## EXERCISE GOAL
Return all lines from the listing below in which the string "offers" occurs.

## SUPPLIED MATERIAL
* * * *

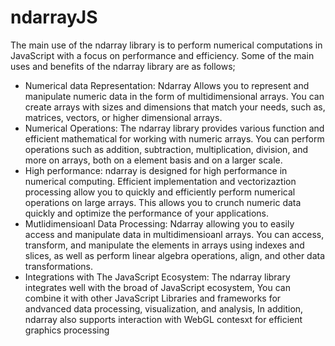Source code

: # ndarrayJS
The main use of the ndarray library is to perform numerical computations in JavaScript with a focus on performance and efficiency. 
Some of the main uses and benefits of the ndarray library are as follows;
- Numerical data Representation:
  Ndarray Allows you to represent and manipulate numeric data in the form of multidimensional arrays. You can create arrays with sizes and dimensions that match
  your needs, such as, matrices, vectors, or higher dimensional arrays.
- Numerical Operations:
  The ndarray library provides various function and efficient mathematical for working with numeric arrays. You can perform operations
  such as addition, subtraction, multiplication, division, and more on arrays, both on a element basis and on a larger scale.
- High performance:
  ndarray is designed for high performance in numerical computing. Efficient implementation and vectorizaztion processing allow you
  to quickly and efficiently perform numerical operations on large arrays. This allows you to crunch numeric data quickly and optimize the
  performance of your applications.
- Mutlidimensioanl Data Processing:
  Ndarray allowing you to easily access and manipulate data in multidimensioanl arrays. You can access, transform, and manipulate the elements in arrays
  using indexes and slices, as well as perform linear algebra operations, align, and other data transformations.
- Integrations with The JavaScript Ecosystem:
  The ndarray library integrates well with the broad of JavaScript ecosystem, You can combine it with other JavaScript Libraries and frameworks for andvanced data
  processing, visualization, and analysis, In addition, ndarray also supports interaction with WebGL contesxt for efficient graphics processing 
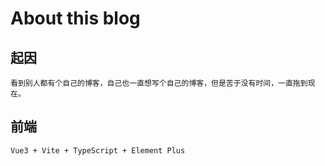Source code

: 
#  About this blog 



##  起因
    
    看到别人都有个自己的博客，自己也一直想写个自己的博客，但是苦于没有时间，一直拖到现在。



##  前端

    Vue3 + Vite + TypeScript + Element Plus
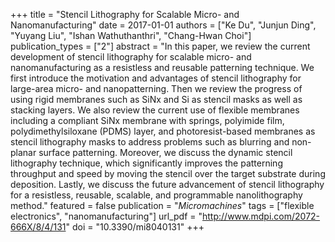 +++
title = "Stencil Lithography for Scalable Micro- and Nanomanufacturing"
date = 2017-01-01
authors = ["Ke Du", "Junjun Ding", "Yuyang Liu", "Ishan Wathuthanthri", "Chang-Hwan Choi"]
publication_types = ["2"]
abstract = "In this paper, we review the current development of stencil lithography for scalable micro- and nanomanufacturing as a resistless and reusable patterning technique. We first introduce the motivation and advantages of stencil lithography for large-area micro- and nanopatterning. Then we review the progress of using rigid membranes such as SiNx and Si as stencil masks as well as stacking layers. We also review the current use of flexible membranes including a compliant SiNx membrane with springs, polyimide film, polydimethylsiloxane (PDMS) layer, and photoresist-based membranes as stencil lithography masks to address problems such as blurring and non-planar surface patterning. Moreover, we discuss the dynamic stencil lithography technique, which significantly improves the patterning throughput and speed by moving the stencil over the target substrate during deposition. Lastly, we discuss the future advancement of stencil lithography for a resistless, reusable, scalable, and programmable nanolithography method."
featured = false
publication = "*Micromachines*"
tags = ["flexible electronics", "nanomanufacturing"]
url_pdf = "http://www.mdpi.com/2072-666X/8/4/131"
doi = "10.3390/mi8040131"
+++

* * * *

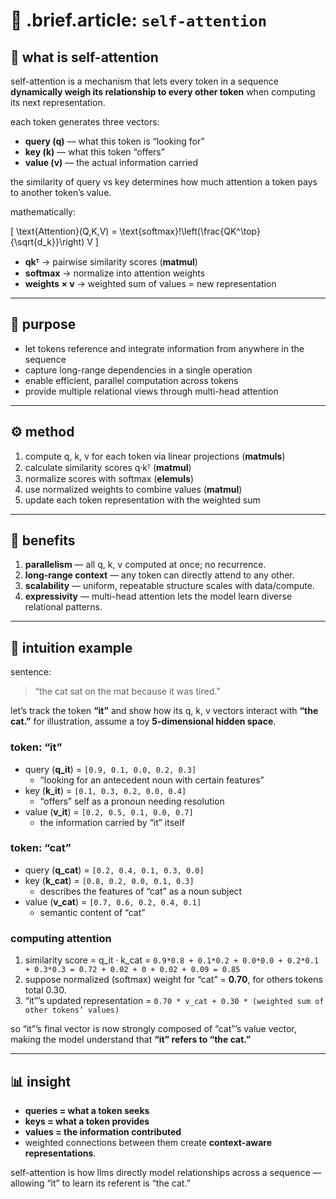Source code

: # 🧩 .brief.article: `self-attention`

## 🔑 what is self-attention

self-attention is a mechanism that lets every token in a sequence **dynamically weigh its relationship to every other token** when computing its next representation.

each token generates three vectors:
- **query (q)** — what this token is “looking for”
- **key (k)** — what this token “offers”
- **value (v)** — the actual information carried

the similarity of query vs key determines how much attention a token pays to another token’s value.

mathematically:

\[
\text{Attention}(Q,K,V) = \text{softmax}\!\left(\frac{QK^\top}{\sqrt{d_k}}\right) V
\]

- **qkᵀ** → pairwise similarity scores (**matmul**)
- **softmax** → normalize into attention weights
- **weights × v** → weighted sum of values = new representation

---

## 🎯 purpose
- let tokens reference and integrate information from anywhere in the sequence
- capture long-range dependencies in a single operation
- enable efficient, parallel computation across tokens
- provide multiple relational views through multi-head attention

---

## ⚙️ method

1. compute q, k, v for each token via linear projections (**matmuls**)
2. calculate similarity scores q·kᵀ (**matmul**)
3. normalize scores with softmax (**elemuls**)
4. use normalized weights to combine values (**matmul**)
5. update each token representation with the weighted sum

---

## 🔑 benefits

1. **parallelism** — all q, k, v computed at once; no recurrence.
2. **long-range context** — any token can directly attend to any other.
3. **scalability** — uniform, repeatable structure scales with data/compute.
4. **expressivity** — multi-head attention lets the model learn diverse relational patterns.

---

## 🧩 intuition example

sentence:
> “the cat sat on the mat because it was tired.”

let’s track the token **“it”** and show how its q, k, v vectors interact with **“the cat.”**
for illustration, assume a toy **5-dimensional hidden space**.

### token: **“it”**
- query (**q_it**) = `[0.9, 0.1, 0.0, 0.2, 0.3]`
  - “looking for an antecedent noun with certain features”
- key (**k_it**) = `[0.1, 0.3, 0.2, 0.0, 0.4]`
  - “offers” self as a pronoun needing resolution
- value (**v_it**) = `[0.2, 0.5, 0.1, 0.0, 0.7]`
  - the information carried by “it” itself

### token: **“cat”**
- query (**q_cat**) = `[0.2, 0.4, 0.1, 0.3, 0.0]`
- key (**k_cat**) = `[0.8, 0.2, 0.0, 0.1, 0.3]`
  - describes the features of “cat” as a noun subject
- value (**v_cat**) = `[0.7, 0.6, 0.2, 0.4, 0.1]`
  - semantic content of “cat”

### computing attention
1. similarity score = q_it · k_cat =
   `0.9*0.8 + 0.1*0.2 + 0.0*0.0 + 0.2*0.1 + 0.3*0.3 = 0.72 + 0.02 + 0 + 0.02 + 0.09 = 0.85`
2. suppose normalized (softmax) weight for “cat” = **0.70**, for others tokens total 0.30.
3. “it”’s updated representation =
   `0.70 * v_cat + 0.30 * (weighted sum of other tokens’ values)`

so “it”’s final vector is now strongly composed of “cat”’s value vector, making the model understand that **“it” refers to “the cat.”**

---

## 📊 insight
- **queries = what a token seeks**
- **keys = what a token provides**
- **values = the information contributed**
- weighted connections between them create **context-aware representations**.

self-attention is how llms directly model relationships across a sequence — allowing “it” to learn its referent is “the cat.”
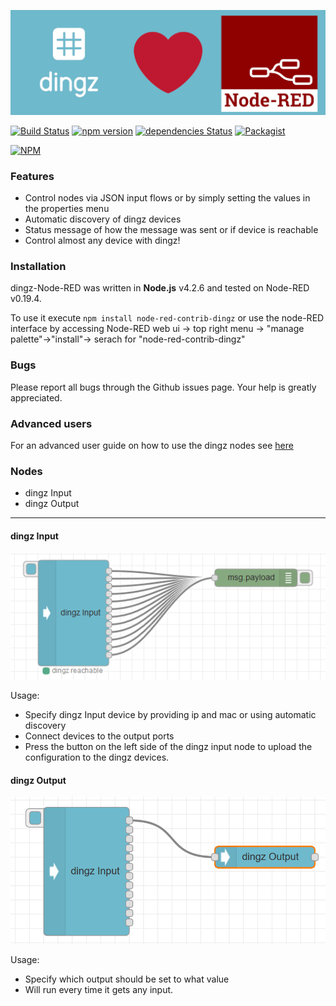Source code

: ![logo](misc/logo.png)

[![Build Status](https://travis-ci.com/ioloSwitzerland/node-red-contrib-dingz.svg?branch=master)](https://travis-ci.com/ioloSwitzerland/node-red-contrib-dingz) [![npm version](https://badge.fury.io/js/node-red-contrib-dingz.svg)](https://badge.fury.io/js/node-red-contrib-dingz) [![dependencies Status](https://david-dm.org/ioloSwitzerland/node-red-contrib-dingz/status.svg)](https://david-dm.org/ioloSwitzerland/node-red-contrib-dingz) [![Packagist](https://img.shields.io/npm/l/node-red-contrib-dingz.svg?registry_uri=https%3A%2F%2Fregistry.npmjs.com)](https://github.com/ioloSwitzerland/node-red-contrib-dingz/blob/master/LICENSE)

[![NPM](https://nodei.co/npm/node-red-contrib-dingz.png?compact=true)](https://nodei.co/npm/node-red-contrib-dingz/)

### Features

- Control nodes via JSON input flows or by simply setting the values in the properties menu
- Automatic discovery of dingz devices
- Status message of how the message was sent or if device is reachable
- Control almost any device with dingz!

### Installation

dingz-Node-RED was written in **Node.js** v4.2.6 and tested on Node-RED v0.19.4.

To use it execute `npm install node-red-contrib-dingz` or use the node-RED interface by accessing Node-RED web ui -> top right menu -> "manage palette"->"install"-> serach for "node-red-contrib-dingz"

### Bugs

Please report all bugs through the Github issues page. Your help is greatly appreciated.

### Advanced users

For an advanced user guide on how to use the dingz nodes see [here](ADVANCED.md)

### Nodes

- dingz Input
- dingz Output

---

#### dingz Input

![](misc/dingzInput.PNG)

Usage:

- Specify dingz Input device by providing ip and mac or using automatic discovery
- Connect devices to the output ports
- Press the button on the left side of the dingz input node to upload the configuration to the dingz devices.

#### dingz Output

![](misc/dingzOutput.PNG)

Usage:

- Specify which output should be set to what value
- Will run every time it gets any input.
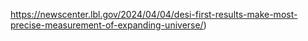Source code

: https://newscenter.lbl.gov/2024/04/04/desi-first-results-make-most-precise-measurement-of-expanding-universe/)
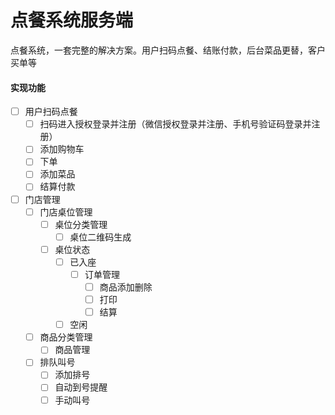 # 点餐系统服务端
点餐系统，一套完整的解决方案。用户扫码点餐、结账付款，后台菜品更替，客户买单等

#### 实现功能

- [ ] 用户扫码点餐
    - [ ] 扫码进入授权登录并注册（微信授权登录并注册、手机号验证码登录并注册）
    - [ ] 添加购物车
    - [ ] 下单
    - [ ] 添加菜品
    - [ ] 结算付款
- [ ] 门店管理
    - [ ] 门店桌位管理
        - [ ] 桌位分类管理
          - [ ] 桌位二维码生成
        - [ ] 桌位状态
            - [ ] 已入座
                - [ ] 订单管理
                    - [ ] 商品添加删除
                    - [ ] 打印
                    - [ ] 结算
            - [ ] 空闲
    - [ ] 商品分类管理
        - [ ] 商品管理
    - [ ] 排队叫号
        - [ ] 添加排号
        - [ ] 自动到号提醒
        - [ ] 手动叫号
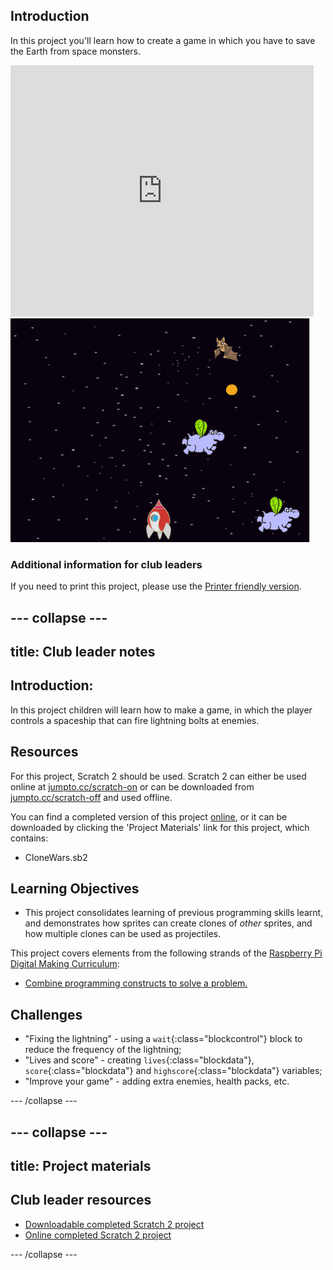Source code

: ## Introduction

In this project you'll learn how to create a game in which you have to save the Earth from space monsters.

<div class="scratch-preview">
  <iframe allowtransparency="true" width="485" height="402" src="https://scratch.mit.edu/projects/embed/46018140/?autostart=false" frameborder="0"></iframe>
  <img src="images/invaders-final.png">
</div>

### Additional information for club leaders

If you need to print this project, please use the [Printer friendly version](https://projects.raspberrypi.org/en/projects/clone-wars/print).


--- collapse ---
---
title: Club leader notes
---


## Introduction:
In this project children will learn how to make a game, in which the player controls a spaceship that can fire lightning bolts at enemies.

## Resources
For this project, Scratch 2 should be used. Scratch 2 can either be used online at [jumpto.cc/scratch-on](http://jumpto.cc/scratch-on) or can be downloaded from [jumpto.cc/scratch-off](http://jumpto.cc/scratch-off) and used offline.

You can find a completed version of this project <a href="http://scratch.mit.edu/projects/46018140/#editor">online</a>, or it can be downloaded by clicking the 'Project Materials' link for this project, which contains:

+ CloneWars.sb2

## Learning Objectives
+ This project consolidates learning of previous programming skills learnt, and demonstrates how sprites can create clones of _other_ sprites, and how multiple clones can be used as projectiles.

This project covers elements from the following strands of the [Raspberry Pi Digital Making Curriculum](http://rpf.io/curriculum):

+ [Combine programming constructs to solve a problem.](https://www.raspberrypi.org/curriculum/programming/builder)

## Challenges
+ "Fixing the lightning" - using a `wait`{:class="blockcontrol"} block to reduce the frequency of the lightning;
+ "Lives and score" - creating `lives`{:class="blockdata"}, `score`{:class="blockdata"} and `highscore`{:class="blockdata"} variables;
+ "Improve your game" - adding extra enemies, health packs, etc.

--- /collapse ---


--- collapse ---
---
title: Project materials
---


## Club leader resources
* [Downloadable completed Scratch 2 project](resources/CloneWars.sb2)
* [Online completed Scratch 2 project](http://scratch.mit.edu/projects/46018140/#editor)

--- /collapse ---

* * * *

## RESPONSE FOR THIS EXERCISE
- **key (k)** — what this token “offers”
  - “offers” self as a pronoun needing resolution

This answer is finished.